THIS year’s Nobel prize for physiology or medicine goes to James Allison of the University of Texas, and Tasuku Honjo of the University of Kyoto, in Japan (both pictured), “for their discovery of cancer therapy by inhibition of negative immune regulation”. The fact that remissions from apparently terminal cancer, though rare, do happen from time to time had long led some to dream that it might be possible to harness the body’s immune system to attack malignancies. The immune system is a network of cells which defends against parasites and pathogens. Yet decades of effort intended to make it assault cancer as well, an idea called immunotherapy, led to nothing. These many failures had, by the 1990s, caused most people and firms to abandon the field.

 

Dr Allison was one of the few who never lost hope. He was particularly interested in a protein called CTLA-4. This is found on the surfaces of some T-cells, one of the main types of cell in the immune system. By 1994, when he was at the University of California, Berkeley, he and others had discovered that CTLA-4 puts a brake on T-cells’ ability to respond to cancer. In response he developed an antibody that blocks the protein, preventing its braking action on T-cells.
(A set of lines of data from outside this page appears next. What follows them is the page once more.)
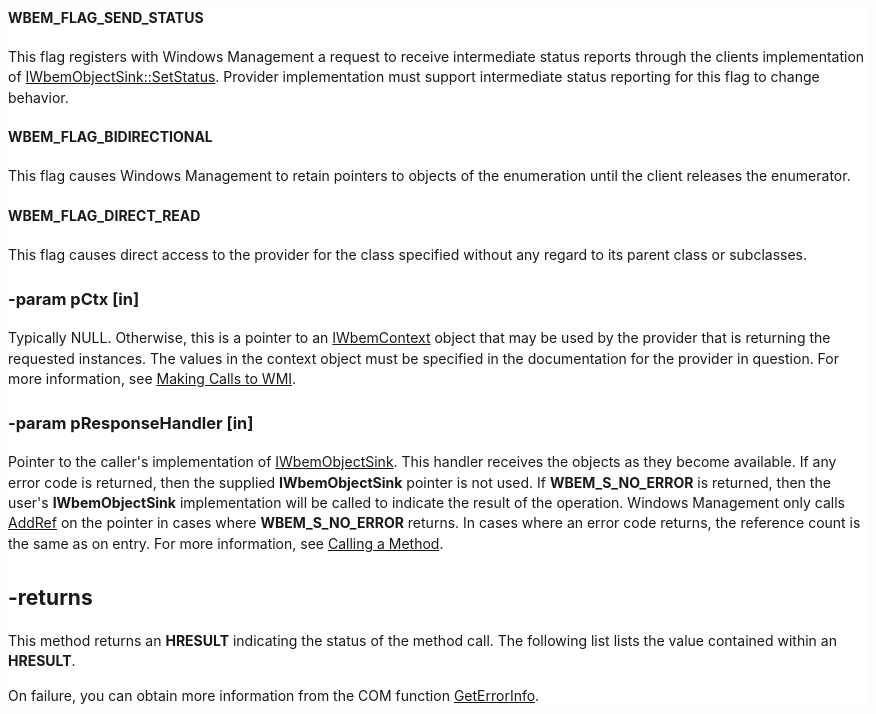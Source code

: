 

#### WBEM_FLAG_SEND_STATUS

This flag registers with Windows Management a request to receive intermediate status reports through the clients implementation of 
<a href="https://msdn.microsoft.com/en-us/library/Aa391789(v=VS.85).aspx">IWbemObjectSink::SetStatus</a>. Provider implementation must support intermediate status reporting for this flag to change behavior.



#### WBEM_FLAG_BIDIRECTIONAL

This flag causes Windows Management to retain pointers to objects of the enumeration until the client releases the enumerator.



#### WBEM_FLAG_DIRECT_READ

This flag causes direct access to the provider for the class specified without any regard to its parent class or subclasses.


### -param pCtx [in]

Typically NULL. Otherwise, this is a pointer to an 
<a href="https://msdn.microsoft.com/458bd455-6984-414b-a0b7-62887d9dad7c">IWbemContext</a> object that may be used by the provider that is returning the requested instances. The values in the context object must be specified in the documentation for the provider in question. For more information, see 
<a href="https://msdn.microsoft.com/5bfd9d9b-ffe5-4def-a97d-85c4c01223f0">Making Calls to WMI</a>.


### -param pResponseHandler [in]

Pointer to the caller's implementation of 
<a href="https://msdn.microsoft.com/987aea1d-912a-4691-987f-181c1ef1a8a9">IWbemObjectSink</a>. This handler receives the objects as they become available. If any error code is returned, then the supplied 
<b>IWbemObjectSink</b> pointer is not used. If <b>WBEM_S_NO_ERROR</b> is returned, then the user's 
<b>IWbemObjectSink</b> implementation will be called to indicate the result of the operation. Windows Management only calls <a href="https://msdn.microsoft.com/en-us/library/ms691379(v=VS.85).aspx">AddRef</a> on the pointer in cases where <b>WBEM_S_NO_ERROR</b> returns. In cases where an error code returns, the reference count is the same as on entry. For more information, see 
<a href="https://msdn.microsoft.com/7a1eda93-014e-4067-b6d0-361a3d2fd1df">Calling a Method</a>.


## -returns



This method returns an <b>HRESULT</b> indicating the status of the method call. The following list lists the value contained within an <b>HRESULT</b>.

On failure, you can obtain more information from the COM function <a href="https://msdn.microsoft.com/03317526-8c4f-4173-bc10-110c8112676a">GetErrorInfo</a>.

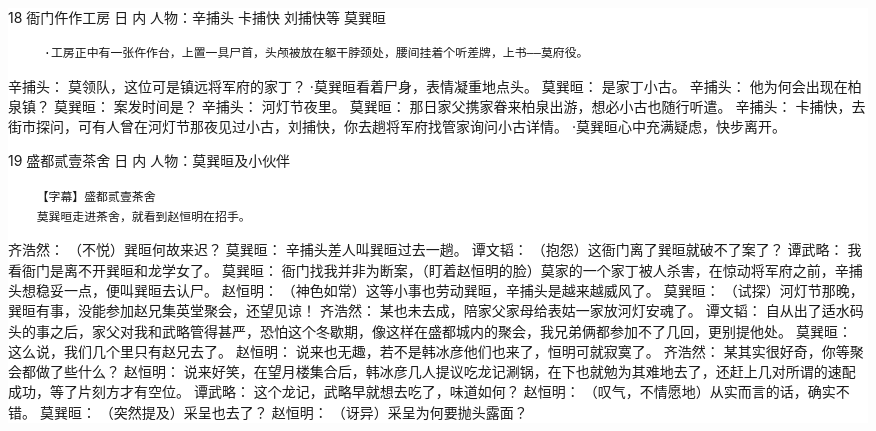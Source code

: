 18     衙门仵作工房  日  内
         人物：辛捕头 卡捕快 刘捕快等 莫巽晅  

         ·工房正中有一张仵作台，上置一具尸首，头颅被放在躯干脖颈处，腰间挂着个听差牌，上书——莫府役。
辛捕头：
莫领队，这位可是镇远将军府的家丁？
·莫巽晅看着尸身，表情凝重地点头。
莫巽晅：
是家丁小古。
辛捕头：
他为何会出现在柏泉镇？
莫巽晅：
案发时间是？
辛捕头：
河灯节夜里。
莫巽晅：
那日家父携家眷来柏泉出游，想必小古也随行听遣。
辛捕头：
卡捕快，去街市探问，可有人曾在河灯节那夜见过小古，刘捕快，你去趟将军府找管家询问小古详情。
·莫巽晅心中充满疑虑，快步离开。

19     盛都贰壹茶舍  日  内
         人物：莫巽晅及小伙伴

        【字幕】盛都贰壹茶舍
        莫巽晅走进茶舍，就看到赵恒明在招手。
齐浩然： 
（不悦）巽晅何故来迟？
莫巽晅：
辛捕头差人叫巽晅过去一趟。
谭文韬：
（抱怨）这衙门离了巽晅就破不了案了？
谭武略：
我看衙门是离不开巽晅和龙学女了。
莫巽晅：
衙门找我并非为断案，（盯着赵恒明的脸）莫家的一个家丁被人杀害，在惊动将军府之前，辛捕头想稳妥一点，便叫巽晅去认尸。
赵恒明：
（神色如常）这等小事也劳动巽晅，辛捕头是越来越威风了。
莫巽晅：
（试探）河灯节那晚，巽晅有事，没能参加赵兄集英堂聚会，还望见谅！
齐浩然：
某也未去成，陪家父家母给表姑一家放河灯安魂了。
谭文韬：
自从出了适水码头的事之后，家父对我和武略管得甚严，恐怕这个冬歇期，像这样在盛都城内的聚会，我兄弟俩都参加不了几回，更别提他处。
莫巽晅：
这么说，我们几个里只有赵兄去了。
赵恒明：
说来也无趣，若不是韩冰彦他们也来了，恒明可就寂寞了。
齐浩然：
某其实很好奇，你等聚会都做了些什么？
赵恒明：
说来好笑，在望月楼集合后，韩冰彦几人提议吃龙记涮锅，在下也就勉为其难地去了，还赶上几对所谓的速配成功，等了片刻方才有空位。
谭武略：
这个龙记，武略早就想去吃了，味道如何？
赵恒明：
（叹气，不情愿地）从实而言的话，确实不错。
莫巽晅：
（突然提及）采呈也去了？
赵恒明：
（讶异）采呈为何要抛头露面？
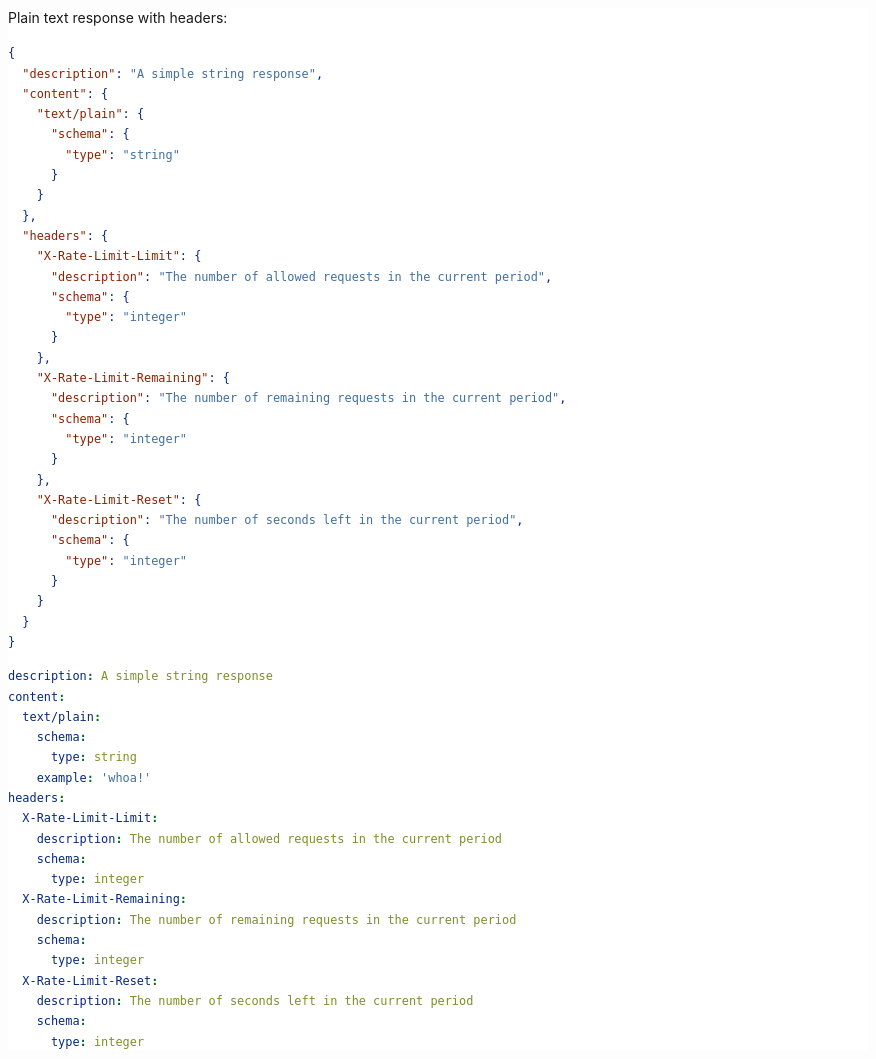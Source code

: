 Plain text response with headers:

```json
{
  "description": "A simple string response",
  "content": {
    "text/plain": {
      "schema": {
        "type": "string"
      }
    }
  },
  "headers": {
    "X-Rate-Limit-Limit": {
      "description": "The number of allowed requests in the current period",
      "schema": {
        "type": "integer"
      }
    },
    "X-Rate-Limit-Remaining": {
      "description": "The number of remaining requests in the current period",
      "schema": {
        "type": "integer"
      }
    },
    "X-Rate-Limit-Reset": {
      "description": "The number of seconds left in the current period",
      "schema": {
        "type": "integer"
      }
    }
  }
}
```

```yaml
description: A simple string response
content:
  text/plain:
    schema:
      type: string
    example: 'whoa!'
headers:
  X-Rate-Limit-Limit:
    description: The number of allowed requests in the current period
    schema:
      type: integer
  X-Rate-Limit-Remaining:
    description: The number of remaining requests in the current period
    schema:
      type: integer
  X-Rate-Limit-Reset:
    description: The number of seconds left in the current period
    schema:
      type: integer
```
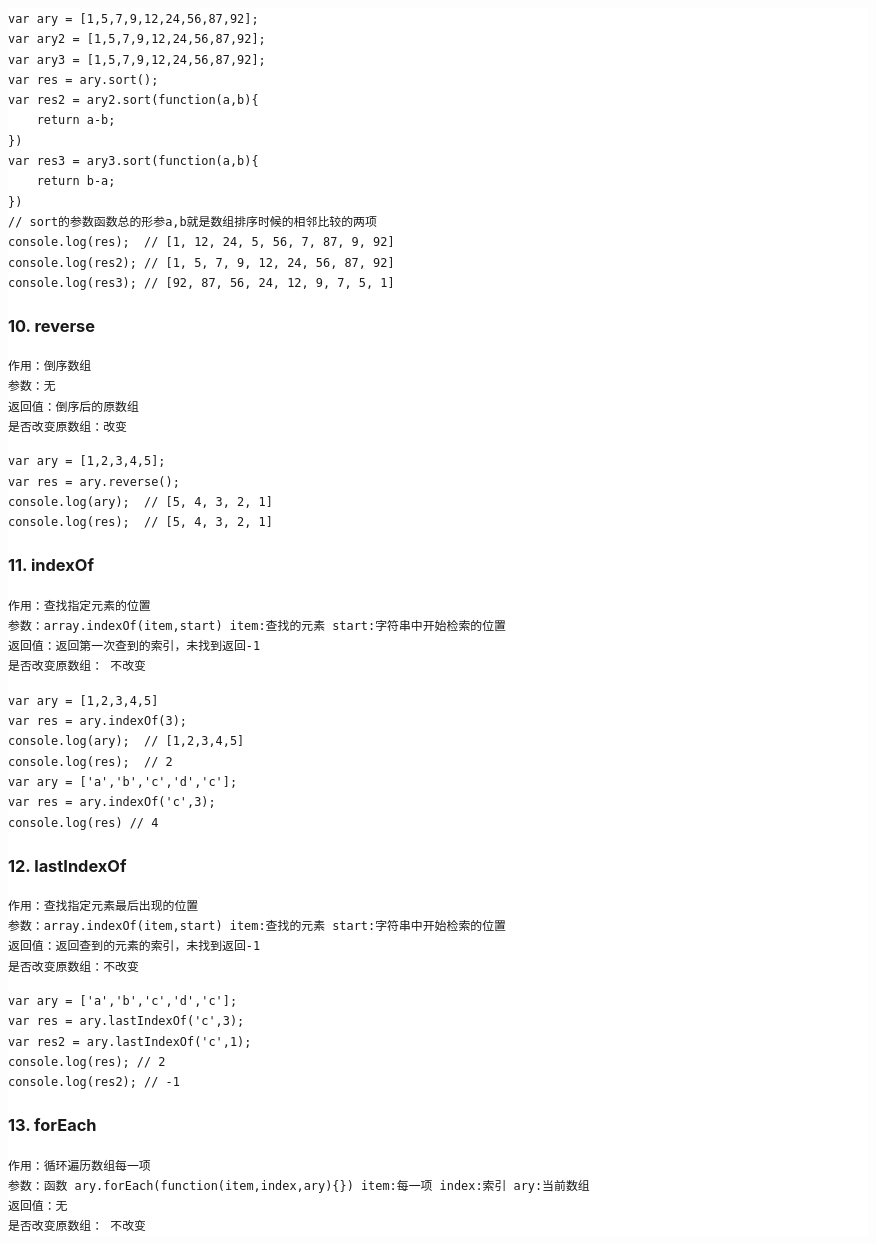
 ```
var ary = [1,5,7,9,12,24,56,87,92];
var ary2 = [1,5,7,9,12,24,56,87,92];
var ary3 = [1,5,7,9,12,24,56,87,92];
var res = ary.sort();
var res2 = ary2.sort(function(a,b){
    return a-b;
})
var res3 = ary3.sort(function(a,b){
    return b-a;
})
// sort的参数函数总的形参a,b就是数组排序时候的相邻比较的两项
console.log(res);  // [1, 12, 24, 5, 56, 7, 87, 9, 92]
console.log(res2); // [1, 5, 7, 9, 12, 24, 56, 87, 92]
console.log(res3); // [92, 87, 56, 24, 12, 9, 7, 5, 1]
```
### 10. reverse
    作用：倒序数组
    参数：无
    返回值：倒序后的原数组
    是否改变原数组：改变
    
```
var ary = [1,2,3,4,5];
var res = ary.reverse();
console.log(ary);  // [5, 4, 3, 2, 1]
console.log(res);  // [5, 4, 3, 2, 1]
```
### 11. indexOf
    作用：查找指定元素的位置
    参数：array.indexOf(item,start) item:查找的元素 start:字符串中开始检索的位置
    返回值：返回第一次查到的索引，未找到返回-1
    是否改变原数组： 不改变
    
```
var ary = [1,2,3,4,5]
var res = ary.indexOf(3);
console.log(ary);  // [1,2,3,4,5]
console.log(res);  // 2
var ary = ['a','b','c','d','c'];
var res = ary.indexOf('c',3);
console.log(res) // 4
```
### 12. lastIndexOf
    作用：查找指定元素最后出现的位置
    参数：array.indexOf(item,start) item:查找的元素 start:字符串中开始检索的位置
    返回值：返回查到的元素的索引，未找到返回-1
    是否改变原数组：不改变
    
```
var ary = ['a','b','c','d','c'];
var res = ary.lastIndexOf('c',3);
var res2 = ary.lastIndexOf('c',1);
console.log(res); // 2
console.log(res2); // -1
```
### 13. forEach
    作用：循环遍历数组每一项
    参数：函数 ary.forEach(function(item,index,ary){}) item:每一项 index:索引 ary:当前数组
    返回值：无
    是否改变原数组： 不改变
Thus unchained, those cells can respond to tumours by attacking them. Tumours in mice vanished when they were given these CTLA-4 blocking antibodies.

 

So great, however, was the cynicism among oncologists about immunotherapy that Dr Allison’s colleagues were unimpressed by these apparently spectacular results. Cancer, they responded, had been cured in mice many times in ways that did not then go on to work in people.

 

But more good news was to come from the other side of the Pacific, where Dr Honjo had been working since 1992 on a different immune-system protein. In 1999 he showed that this protein, PD-1, worked like CTLA-4 in that it seemed to tamp down the immune system. When the gene encoding it was switched off, mice would develop autoimmune disease—a sign of an over-active immune system. Again, blocking the protein’s activity seemed a promising strategy in the fight against cancer. Dr Honjo was so convinced that he pushed until he found a biotechnology firm that would try to develop his work into a treatment.

 

It is now understood that immune “checkpoints”, such as these two proteins, are molecules that regulate the immune system. They prevent it from attacking the body it is part of. But they also restrain it from acting on cancers.

 

Eventually, a trickle of research started on molecules that work as checkpoint inhibitors, and in 2010 the field finally came of age. That was when Bristol-Myers Squibb, a drug company, released results from a trial of an anti-CTLA-4 antibody on patients with malignant melanoma. The results were astonishing. It was the first medicine able to improve survival from this disease.

 

Today, research into checkpoint inhibitors is booming. Molecules that affect PD-1 have proved slightly more popular with drug companies, because the side effects connected with CTLA-4 are trickier to handle. More than 1,100 PD-1-related trials are under way. Immunotherapy is now the hottest field in oncology and one that is likely, over the next five to ten years, to transform the way that many cancers are treated.